Look, within five miles of my house, I can buy ostrich burgers, buffalo steak, barbecued pork uterus, cow brains, goat heads, deer (Bambi?) venison, rabbits and probably grub worms if I look hard enough. To place horses on some sort of pedestal is ridiculous at best. In this world, people eat them and have eaten them for a long time. We also ride them, put them in circuses and make them pull plows. They are our pets, yes, but so are pigs, cows and chickens for ä many as well.
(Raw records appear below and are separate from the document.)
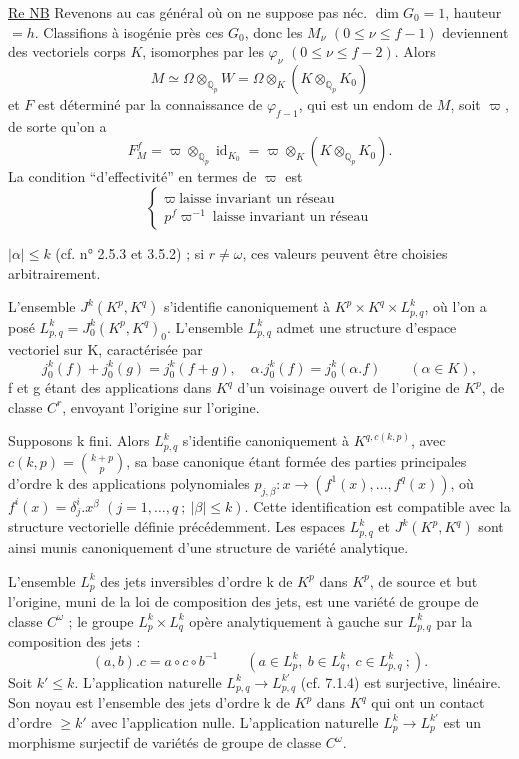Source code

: \uline{Re NB} Revenons au cas général où on ne suppose pas néc. $\dim G_0=1$,   hauteur $=h$. Classifions à isogénie près  ces $G_0$, donc les $M_\nu$ $(0\leq\nu\leq f-1)$ deviennent des vectoriels  corps $K$, isomorphes par les $\varphi_\nu$ $(0\leq\nu\leq f-2)$. Alors
\[
M\simeq\Omega\otimes_{\mathbb Q_p}W=\Omega\otimes_K(K\otimes_{\mathbb Q_p}K_0)
\]
et $F$ est déterminé par la connaissance de $\varphi_{f-1}$, qui est un endom de $M$, soit $\varpi$, de sorte qu'on a
\[
F_M^f=\varpi\otimes_{\mathbb Q_p}\operatorname{id}_{K_0}=\varpi\otimes_K(K\otimes_{\mathbb Q_p}K_0).
\]
La condition ``d'effectivité'' en termes de $\varpi$ est
\[
\left\{\begin{array}{l}
\varpi\ \text{laisse invariant un réseau}\\
p^f\varpi^{-1}\ \text{laisse invariant un réseau}
\end{array}\right.
\]

$|\alpha|\leq k$ (cf. n° 2.5.3 et 3.5.2) ; si $r\ne\omega$, ces valeurs peuvent être choisies arbitrairement.

L'ensemble $J^k(K^p,K^q)$ s'identifie canoniquement à $K^p\times K^q\times L_{p,q}^k$, où l'on a posé $L_{p,q}^k=J_0^k(K^p,K^q)_0$. L'ensemble $L_{p,q}^k$ admet une structure d'espace vectoriel sur K, caractérisée par
\[
j_0^k(f)+j_0^k(g)=j_0^k(f+g),\quad\alpha.j_0^k(f)=j_0^k(\alpha.f)\qquad(\alpha\in K),
\]
f et g étant des applications dans $K^q$ d'un voisinage ouvert de l'origine de $K^p$, de classe $C^r$, envoyant l'origine sur l'origine.

Supposons k fini. Alors $L_{p,q}^k$ s'identifie canoniquement à $K^{q,c(k,p)}$, avec $c(k,p)=\binom{k+p}{p}$, sa base canonique étant formée des parties principales d'ordre k des applications polynomiales $p_{j,\beta}:x\longrightarrow(f^1(x),\ldots,f^q(x))$, où $f^i(x)=\delta_j^i.x^\beta$ $(j=1,\ldots,q\ ;\ |\beta|\leq k)$. Cette identification est compatible avec la structure vectorielle définie précédemment. Les espaces $L_{p,q}^k$ et $J^k(K^p,K^q)$ sont ainsi munis canoniquement d'une structure de variété analytique.

L'ensemble $L_p^k$ des jets inversibles d'ordre k de $K^p$ dans $K^p$, de source et but l'origine, muni de la loi de composition des jets, est une variété de groupe de classe $C^\omega$ ; le groupe $L_p^k\times L_q^k$ opère analytiquement à gauche sur $L_{p,q}^k$ par la composition des jets :
\[
(a,b).c=a\circ c\circ b^{-1}\qquad(a\in L_p^k,\ b\in L_q^k,\ c\in L_{p,q}^k\ ;).
\]
Soit $k'\leq k$. L'application naturelle $L_{p,q}^k\longrightarrow L_{p,q}^{k'}$ (cf. 7.1.4) est surjective, linéaire. Son noyau est l'ensemble des jets d'ordre k de $K^p$ dans $K^q$ qui ont un contact d'ordre $\geq k'$ avec l'application nulle. L'application naturelle $L_p^k\longrightarrow L_p^{k'}$ est un morphisme surjectif de variétés de groupe de classe $C^\omega$.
I too love horses, and I would never consider eating them — in fact, the only creatures I choose to consume are shellfish — but to dictate my cultural or culinary standards to another person or group would amount to intolerance. I extend my praise to the editors of the L.A. Weekly for grasping and bravely vocalizing the hypocrisy of Proposition 6.

—Joe Barrett



Exactly how did you rationalize your rambling, quip-filled, chuckle-a-sentence dismissal of Proposition 6, the initiative measure to ban the slaughter of California horses for human consumption? Your entire justification for the rejection of the initiative seems to boil down to the idea that “some people or peoples prefer eating horses.” It’s also true that “some people or peoples” prefer eating dogs and cats, veiling women, enslaving children, and indulging in other habits that we narrow-minded Americans find culturally repugnant. Must a guilt-inflamed sense of accommodation compel us to import other distantly sanctioned cruelties as well?

Finally, for the Weekly to publish such an unsupported sniper attack days before the election was an act blatantly calculated to thwart any meaningful and timely rebuttal. No, I’m not accusing you, the writer, of being a “communistic, egalitarian leveler.” But in this case, youbeen a very, very bad journalist.

—Kit Paraventi





Regarding Dan Epstein’s article on the loss of radio station KBLT [“A Change in the Air,” November 13–19], KBLT is not an island, entire of itself . . . Any censorship of my Silver Lake neighbors diminishes me, because I am part of Silver Lake; and therefore never send to know for whom the Feds come; they come for thee . . .

—Joel J. Rane

Los Feliz




Lalo Alcaraz has always been low, but with his recent cartoon on the late Sherman Block [L.A. Cucaracha, November 6–12] he has sunk to the level of . . . a cockroach!

—Les Blenkhorn

San Fernando



Due to a fact-checking error — and with an unintentional nod to the author of Mildred Pierce and The Postman Always Rings Twice — John M. Stahl appeared as “James M. Stahl” in the opening sentence of Manohla Dargis’ contribution to our 20th-anniversary issue (“They Lost It at the Movies,” November 20–26).